The following terms are used throughout the ltcluster documentation.

replication cluster
In the ltcluster documentation, "replication cluster" refers to the network of LightDB servers connected by streaming replication.
node
A node is a single LightDB server within a replication cluster.
upstream node
The node a standby server connects to, in order to receive streaming replication. This is either the primary server, or in the case of cascading replication, another standby.
failover
This is the action which occurs if a primary server fails and a suitable standby is promoted as the new primary. The ltclusterd daemon supports automatic failover to minimise downtime.
switchover
In certain circumstances, such as hardware or operating system maintenance, it's necessary to take a primary server offline; in this case a controlled switchover is necessary, whereby a suitable standby is promoted and the existing primary removed from the replication cluster in a controlled manner. The ltcluster command line client provides this functionality.
fencing
In a failover situation, following the promotion of a new standby, it's essential that the previous primary does not unexpectedly come back on line, which would result in a split-brain situation. To prevent this, the failed primary should be isolated from applications, i.e. "fenced off".
witness server

ltcluster provides functionality to set up a so-called "witness server" to assist in determining a new primary server in a failover situation with more than one standby. The witness server itself is not part of the replication cluster, although it does contain a copy of the ltcluster metadata schema.

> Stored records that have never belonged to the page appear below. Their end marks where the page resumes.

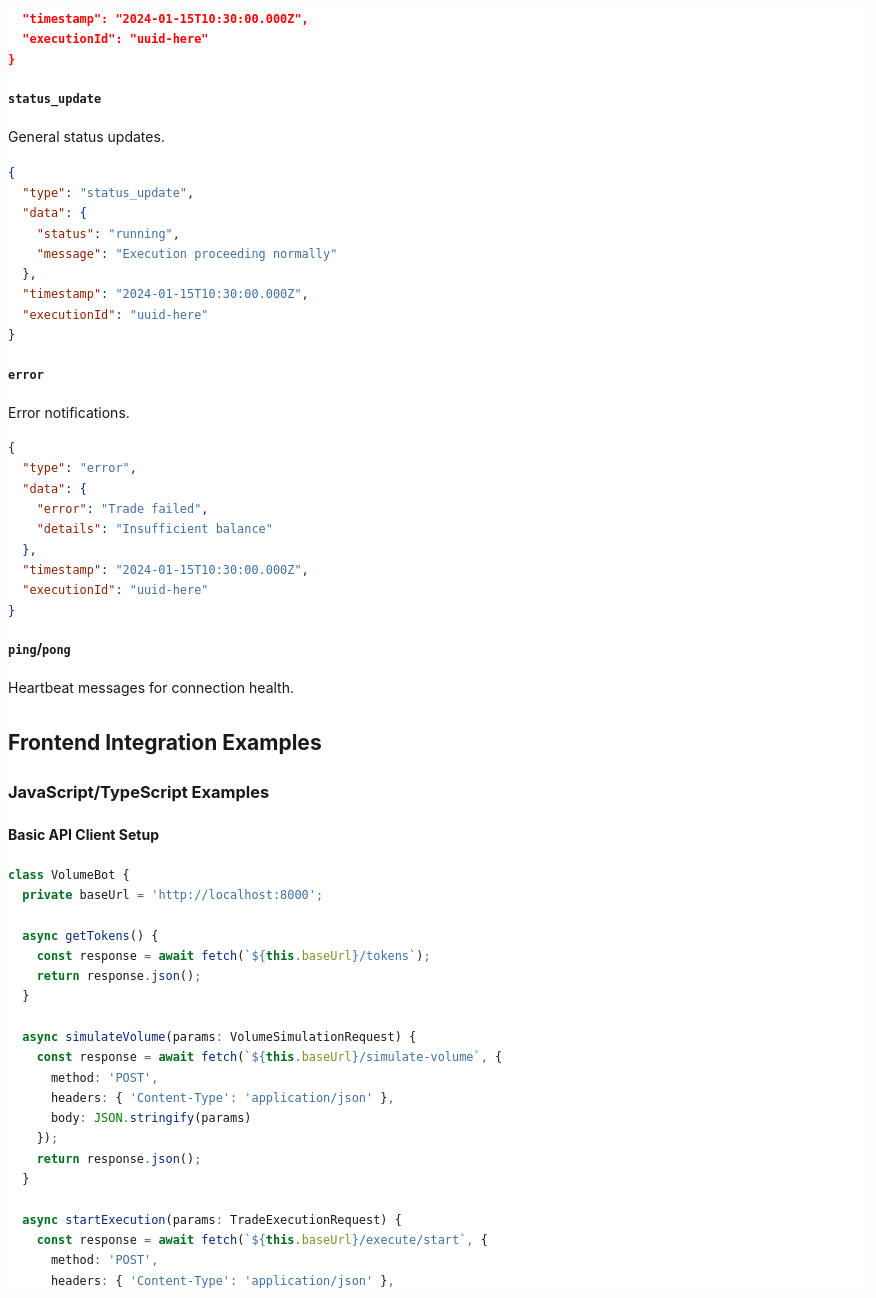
 ```json
  "timestamp": "2024-01-15T10:30:00.000Z",
  "executionId": "uuid-here"
}
```

#### `status_update`
General status updates.
```json
{
  "type": "status_update",
  "data": {
    "status": "running",
    "message": "Execution proceeding normally"
  },
  "timestamp": "2024-01-15T10:30:00.000Z",
  "executionId": "uuid-here"
}
```

#### `error`
Error notifications.
```json
{
  "type": "error",
  "data": {
    "error": "Trade failed",
    "details": "Insufficient balance"
  },
  "timestamp": "2024-01-15T10:30:00.000Z",
  "executionId": "uuid-here"
}
```

#### `ping`/`pong`
Heartbeat messages for connection health.

## Frontend Integration Examples

### JavaScript/TypeScript Examples

#### Basic API Client Setup
```typescript
class VolumeBot {
  private baseUrl = 'http://localhost:8000';
  
  async getTokens() {
    const response = await fetch(`${this.baseUrl}/tokens`);
    return response.json();
  }
  
  async simulateVolume(params: VolumeSimulationRequest) {
    const response = await fetch(`${this.baseUrl}/simulate-volume`, {
      method: 'POST',
      headers: { 'Content-Type': 'application/json' },
      body: JSON.stringify(params)
    });
    return response.json();
  }
  
  async startExecution(params: TradeExecutionRequest) {
    const response = await fetch(`${this.baseUrl}/execute/start`, {
      method: 'POST',
      headers: { 'Content-Type': 'application/json' },
```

The purpose of a witness server is to provide a "casting vote" where servers in the replication cluster are split over more than one location. In the event of a loss of connectivity between locations, the presence or absence of the witness server will decide whether a server at that location is promoted to primary; this is to prevent a "split-brain" situation where an isolated location interprets a network outage as a failure of the (remote) primary and promotes a (local) standby.

A witness server only needs to be created if ltclusterd is in use.